APRIL IN THE MUDROOM, staring at the high-top trainers caked with melting snow…
She wanted desperately to return to the red maple and see the proclamation of love that Eddie had carved into it. But the maple was in Vermont, almost sixteen years in the past.
The hemlock, then. She needed to see the hemlock that stood little more than a hundred feet from the house, needed to see it with an urgency like none she had ever known before, as though her very life depended on putting her fingers to the trunk and tracing the letters that he had carved into the wood.

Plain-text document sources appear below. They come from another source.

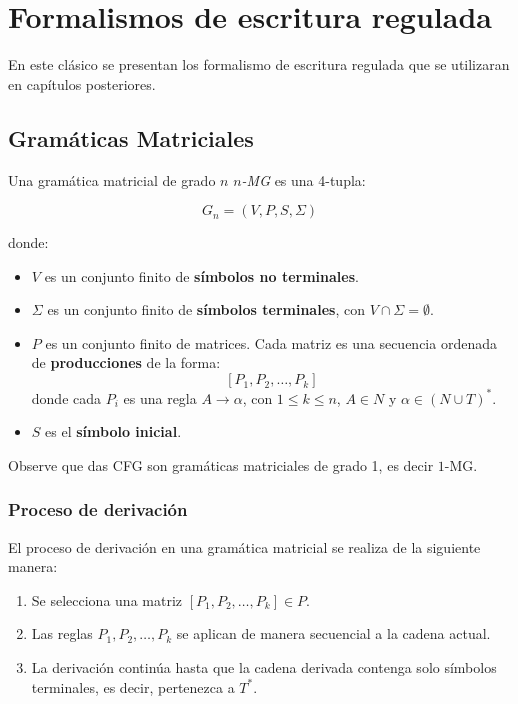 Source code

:\chapter{Formalismos de escritura regulada}

En este clásico se presentan los formalismo de escritura regulada que se utilizaran en capítulos posteriores.

\section{Gramáticas Matriciales}

Una gramática matricial \cite{simpleMatrixLanguages} de grado $n$ \textit{$n$-MG} es una 4-tupla:

\[
    G_n = (V, P, S,\Sigma)
\]

donde:
\begin{itemize}
    \item \( V \) es un conjunto finito de \textbf{símbolos no terminales}.
    \item \( \Sigma \) es un conjunto finito de \textbf{símbolos terminales}, con \( V \cap \Sigma = \emptyset \).
    \item \( P \) es un conjunto finito de matrices. Cada matriz es una secuencia ordenada de \textbf{producciones} de la forma:
          \[
              [P_1, P_2, \dots, P_k]
          \]
          donde cada \( P_i \) es una regla \( A \to \alpha \), con $1\leq k\leq n$, \( A \in N \) y \( \alpha \in (N \cup T)^* \).
    \item \( S  \) es el \textbf{símbolo inicial}.
\end{itemize}

Observe que das CFG son gramáticas matriciales de grado 1, es decir $1$-MG.

\subsection{Proceso de derivación}

El proceso de derivación en una gramática matricial se realiza de la siguiente manera:
\begin{enumerate}
    \item Se selecciona una matriz \( [P_1, P_2, \dots, P_k] \in P \).
    \item Las reglas \( P_1, P_2, \dots, P_k \) se aplican de manera secuencial a la cadena actual.
    \item La derivación continúa hasta que la cadena derivada contenga solo símbolos terminales, es decir, pertenezca a \( T^* \).
\end{enumerate}

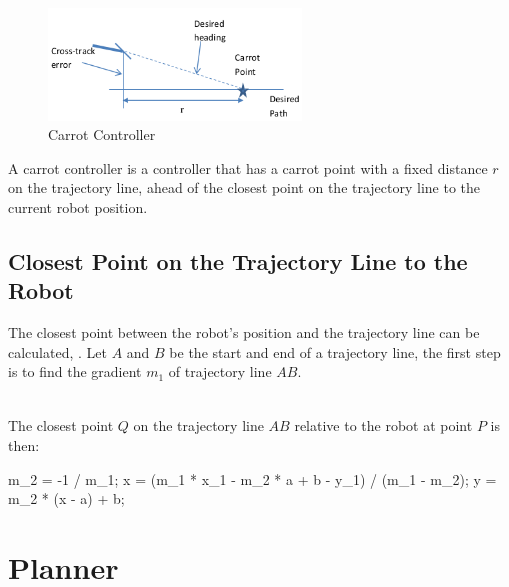 \documentclass{article}
\begin{document}
\begin{figure}[H]
	\centering
	\includegraphics[width=0.6\textwidth]{images/carrot_controller.png}
	\caption{Carrot Controller}
	\label{fig:carrot_controller}
\end{figure}

A carrot controller is a controller that has a carrot point with a fixed distance $r$ on the trajectory line, ahead of the closest point on the trajectory line to the current robot position.


\subsection{Closest Point on the Trajectory Line to the Robot}
The closest point between the robot's position and the trajectory line can be calculated, . Let $A$ and $B$ be the start and end of a trajectory line, the first step is to find the gradient $m_{1}$ of trajectory line $AB$.


\begin{align}

	
	
\end{align}


The closest point $Q$ on the trajectory line $AB$ relative to the robot at point $P$ is then:

m_{2} = -1 / m_{1};
x = (m_{1} * x_{1} - m_{2} * a + b - y_{1}) / (m_{1} - m_{2});
y = m_{2} * (x - a) + b;

\newpage
\section{Planner}
\end{document}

She found herself in the kitchen instead, standing at the sink, looking at the tray on the drainboard: Havarti, almonds, wine.
An unpleasant rhythmic electronic tone drew her attention to the wall-mounted telephone. The handset was lying on the counter.
How long had it been lying on the counter?
Had she called someone? Had she received a call?
She put down the trimming knife. She hung up the phone.
Take it to him, take it to him, take it to him….
April picked up the tray and carried it to the back stairs.
Halfway to the second floor, she made the strangest discovery. She wasn’t carrying the tray. In her right hand she gripped a chef’s French knife, much larger than the trimming knife. And sharper.
38
* * *
IN THE DISTANCE, blood pooled in the lower sky, red light as lustrous as the stuff of life, while here on the earth, darkness already pressed at the kitchen windows.
The eighth decedent, a thirty-five-year-old woman serving in the Florida State Senate, mother of four, in an apparent struggle with herself, had missed with the first two shots and had blown apart her neck with the third. Jane read, “?‘Pick up the gun pick up the gun pick up the gun there is joy waiting in it.’?”
Moshe was on his feet and pacing. “She’s not writing the note to her family.”
“No,” Jane agreed.
“She’s writing it to herself, arguing herself into doing this terrible thing.”
“Or maybe…”
Moshe turned to her. “Maybe what?”
“Maybe she’s writing down what she’s hearing. The voice in her head. The spider in her brain that talks to her.”
39
* * *
APRIL IN THE UPSTAIRS HALL, at the threshold of the open door, her husband’s study in the room beyond.
She entered quietly, bearing the tray.
He sat at his computer, his back to her. He was deep into the scene, backspacing to erase a phrase that didn’t satisfy, rapidly typing a new line, scrolling backward to the previous page to review what he had written there….
How deeply he fell away into his fiction when he was writing, much the way that the world around April faded when she was at the piano, working on a melody, seeking just the right third group of eight bars in a thirty-two-bar chorus.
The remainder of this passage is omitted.